◆ HOW TO COMPLETE THIS TASK ◆
Determine how many lines in the listing hold "snafus" and give only that number.

----------

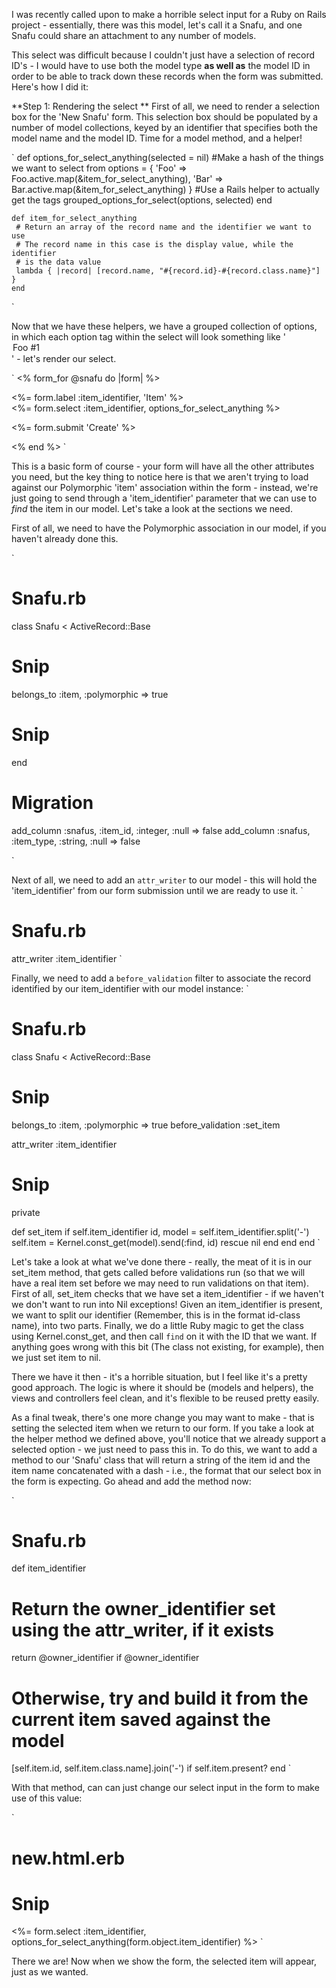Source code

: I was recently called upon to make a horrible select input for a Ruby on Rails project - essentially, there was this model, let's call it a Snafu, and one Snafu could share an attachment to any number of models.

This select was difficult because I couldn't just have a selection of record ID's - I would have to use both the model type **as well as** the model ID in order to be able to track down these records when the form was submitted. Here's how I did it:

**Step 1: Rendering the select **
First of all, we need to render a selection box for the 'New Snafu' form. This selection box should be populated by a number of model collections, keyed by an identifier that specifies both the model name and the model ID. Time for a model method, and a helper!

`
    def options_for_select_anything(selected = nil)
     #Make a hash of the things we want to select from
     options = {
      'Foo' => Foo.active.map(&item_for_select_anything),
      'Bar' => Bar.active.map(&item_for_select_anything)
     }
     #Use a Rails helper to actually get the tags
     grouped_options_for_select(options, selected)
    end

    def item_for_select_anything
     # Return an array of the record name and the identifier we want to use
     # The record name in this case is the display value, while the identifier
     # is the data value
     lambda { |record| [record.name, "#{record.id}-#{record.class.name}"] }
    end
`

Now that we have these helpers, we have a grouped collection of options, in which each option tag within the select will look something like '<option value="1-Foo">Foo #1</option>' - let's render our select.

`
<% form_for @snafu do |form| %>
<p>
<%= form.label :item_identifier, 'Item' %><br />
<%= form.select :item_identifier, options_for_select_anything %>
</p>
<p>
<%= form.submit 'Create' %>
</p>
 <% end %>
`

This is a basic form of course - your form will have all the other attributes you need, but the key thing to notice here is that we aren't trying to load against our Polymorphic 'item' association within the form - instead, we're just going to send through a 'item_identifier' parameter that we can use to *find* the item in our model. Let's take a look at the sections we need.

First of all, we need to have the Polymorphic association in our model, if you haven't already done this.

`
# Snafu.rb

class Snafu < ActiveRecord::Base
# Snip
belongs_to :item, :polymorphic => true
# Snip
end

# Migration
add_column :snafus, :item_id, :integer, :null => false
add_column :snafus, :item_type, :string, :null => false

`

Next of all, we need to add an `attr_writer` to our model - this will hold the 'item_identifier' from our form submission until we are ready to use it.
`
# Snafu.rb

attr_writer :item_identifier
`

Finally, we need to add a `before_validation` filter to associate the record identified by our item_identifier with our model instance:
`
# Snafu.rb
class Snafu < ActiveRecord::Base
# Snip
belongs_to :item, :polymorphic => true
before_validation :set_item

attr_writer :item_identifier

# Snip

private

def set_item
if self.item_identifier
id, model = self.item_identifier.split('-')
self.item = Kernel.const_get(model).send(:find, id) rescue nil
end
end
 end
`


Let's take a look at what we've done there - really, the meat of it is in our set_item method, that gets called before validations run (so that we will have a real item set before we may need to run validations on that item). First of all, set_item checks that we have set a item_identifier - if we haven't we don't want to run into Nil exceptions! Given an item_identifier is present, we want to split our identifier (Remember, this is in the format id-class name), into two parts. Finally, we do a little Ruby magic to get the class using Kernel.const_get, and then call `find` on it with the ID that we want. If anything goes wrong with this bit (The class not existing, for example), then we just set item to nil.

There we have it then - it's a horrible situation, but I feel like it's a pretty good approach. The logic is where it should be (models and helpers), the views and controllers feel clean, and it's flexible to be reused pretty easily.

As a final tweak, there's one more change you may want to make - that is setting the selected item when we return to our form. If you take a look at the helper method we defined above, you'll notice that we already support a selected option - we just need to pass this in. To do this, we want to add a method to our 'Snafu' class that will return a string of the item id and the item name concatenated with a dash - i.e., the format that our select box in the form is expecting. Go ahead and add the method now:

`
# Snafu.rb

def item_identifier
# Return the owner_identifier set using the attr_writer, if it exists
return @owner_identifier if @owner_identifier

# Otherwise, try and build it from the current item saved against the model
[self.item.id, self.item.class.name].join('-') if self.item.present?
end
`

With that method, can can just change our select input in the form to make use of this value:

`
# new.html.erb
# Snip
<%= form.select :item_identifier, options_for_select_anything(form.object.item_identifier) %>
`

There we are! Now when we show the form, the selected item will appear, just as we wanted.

----------

◆ ANSWER TO THIS PROBLEM ◆
2